START DATASET CONTENT

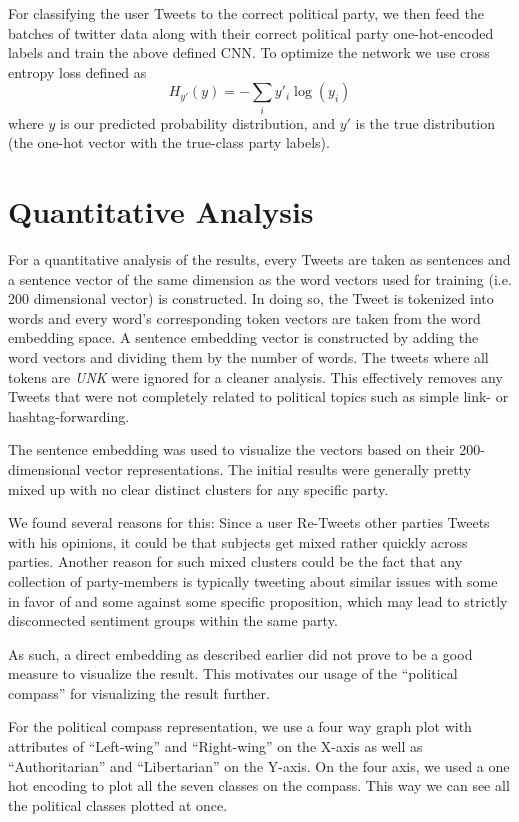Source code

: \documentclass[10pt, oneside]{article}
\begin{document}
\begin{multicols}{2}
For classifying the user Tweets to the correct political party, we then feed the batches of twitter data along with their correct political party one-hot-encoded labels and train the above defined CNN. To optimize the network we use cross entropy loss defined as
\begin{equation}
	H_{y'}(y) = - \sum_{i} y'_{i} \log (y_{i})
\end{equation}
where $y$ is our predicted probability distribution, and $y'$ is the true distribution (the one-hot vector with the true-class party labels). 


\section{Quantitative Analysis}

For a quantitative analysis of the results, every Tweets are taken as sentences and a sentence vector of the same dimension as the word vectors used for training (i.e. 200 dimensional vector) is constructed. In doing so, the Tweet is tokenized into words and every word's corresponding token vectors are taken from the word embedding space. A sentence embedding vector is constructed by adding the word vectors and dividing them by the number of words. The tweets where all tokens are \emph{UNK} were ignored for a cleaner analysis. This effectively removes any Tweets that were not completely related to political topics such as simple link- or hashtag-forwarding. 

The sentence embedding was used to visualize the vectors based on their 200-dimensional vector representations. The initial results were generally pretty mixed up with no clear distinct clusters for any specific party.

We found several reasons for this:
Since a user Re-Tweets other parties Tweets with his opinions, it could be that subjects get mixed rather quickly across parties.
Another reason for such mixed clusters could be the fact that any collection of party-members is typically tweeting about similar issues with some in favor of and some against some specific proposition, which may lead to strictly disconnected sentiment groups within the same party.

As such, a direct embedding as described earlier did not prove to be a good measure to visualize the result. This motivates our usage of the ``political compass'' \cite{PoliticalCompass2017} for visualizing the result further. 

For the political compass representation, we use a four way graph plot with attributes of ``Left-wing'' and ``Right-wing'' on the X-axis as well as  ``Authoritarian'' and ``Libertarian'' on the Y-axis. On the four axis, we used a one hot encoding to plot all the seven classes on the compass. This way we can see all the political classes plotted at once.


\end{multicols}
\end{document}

END DATASET CONTENT
START DATASET CONTENT

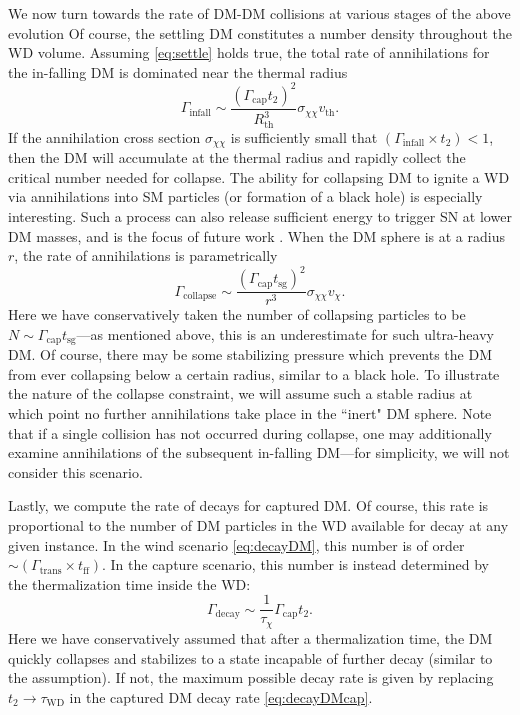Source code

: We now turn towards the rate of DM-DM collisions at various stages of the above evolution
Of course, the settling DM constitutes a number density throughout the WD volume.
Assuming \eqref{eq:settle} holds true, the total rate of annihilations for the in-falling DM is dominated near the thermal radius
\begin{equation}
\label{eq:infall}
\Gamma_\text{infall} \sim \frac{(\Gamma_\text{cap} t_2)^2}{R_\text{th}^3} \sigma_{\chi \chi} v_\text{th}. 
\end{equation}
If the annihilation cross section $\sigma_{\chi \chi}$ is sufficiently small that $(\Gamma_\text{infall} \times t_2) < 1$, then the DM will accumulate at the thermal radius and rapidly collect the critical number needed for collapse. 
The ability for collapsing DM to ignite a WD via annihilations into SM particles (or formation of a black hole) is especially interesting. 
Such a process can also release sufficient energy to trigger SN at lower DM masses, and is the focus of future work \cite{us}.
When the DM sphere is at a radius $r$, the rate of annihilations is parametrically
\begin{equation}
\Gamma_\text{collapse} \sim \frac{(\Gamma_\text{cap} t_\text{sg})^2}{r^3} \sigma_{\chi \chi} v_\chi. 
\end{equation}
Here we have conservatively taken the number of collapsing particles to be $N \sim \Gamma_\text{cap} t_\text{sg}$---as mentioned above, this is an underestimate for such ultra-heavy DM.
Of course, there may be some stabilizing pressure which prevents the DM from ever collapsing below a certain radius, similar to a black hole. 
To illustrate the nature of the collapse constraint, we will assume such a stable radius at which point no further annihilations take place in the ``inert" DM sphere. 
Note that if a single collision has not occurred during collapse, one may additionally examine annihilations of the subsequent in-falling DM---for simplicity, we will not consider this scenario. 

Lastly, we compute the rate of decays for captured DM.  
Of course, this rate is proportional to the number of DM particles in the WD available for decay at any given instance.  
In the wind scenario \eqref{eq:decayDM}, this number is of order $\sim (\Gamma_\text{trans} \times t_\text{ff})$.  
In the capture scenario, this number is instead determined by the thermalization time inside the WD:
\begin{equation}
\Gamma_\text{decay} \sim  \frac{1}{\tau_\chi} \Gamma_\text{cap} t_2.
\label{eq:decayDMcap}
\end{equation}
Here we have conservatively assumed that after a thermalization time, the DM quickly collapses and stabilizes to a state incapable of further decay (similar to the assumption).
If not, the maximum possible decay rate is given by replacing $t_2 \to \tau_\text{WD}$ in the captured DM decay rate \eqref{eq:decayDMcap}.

END DATASET CONTENT

### EXERCISE:
Above are the entries. Quote exactly the lines from the one bearing "The ability for" through the one bearing "Here we have conservatively taken".

### SOLVED PROBLEM:
The ability for collapsing DM to ignite a WD via annihilations into SM particles (or formation of a black hole) is especially interesting. 
Such a process can also release sufficient energy to trigger SN at lower DM masses, and is the focus of future work \cite{us}.
When the DM sphere is at a radius $r$, the rate of annihilations is parametrically
\begin{equation}
\Gamma_\text{collapse} \sim \frac{(\Gamma_\text{cap} t_\text{sg})^2}{r^3} \sigma_{\chi \chi} v_\chi. 
\end{equation}
Here we have conservatively taken the number of collapsing particles to be $N \sim \Gamma_\text{cap} t_\text{sg}$---as mentioned above, this is an underestimate for such ultra-heavy DM.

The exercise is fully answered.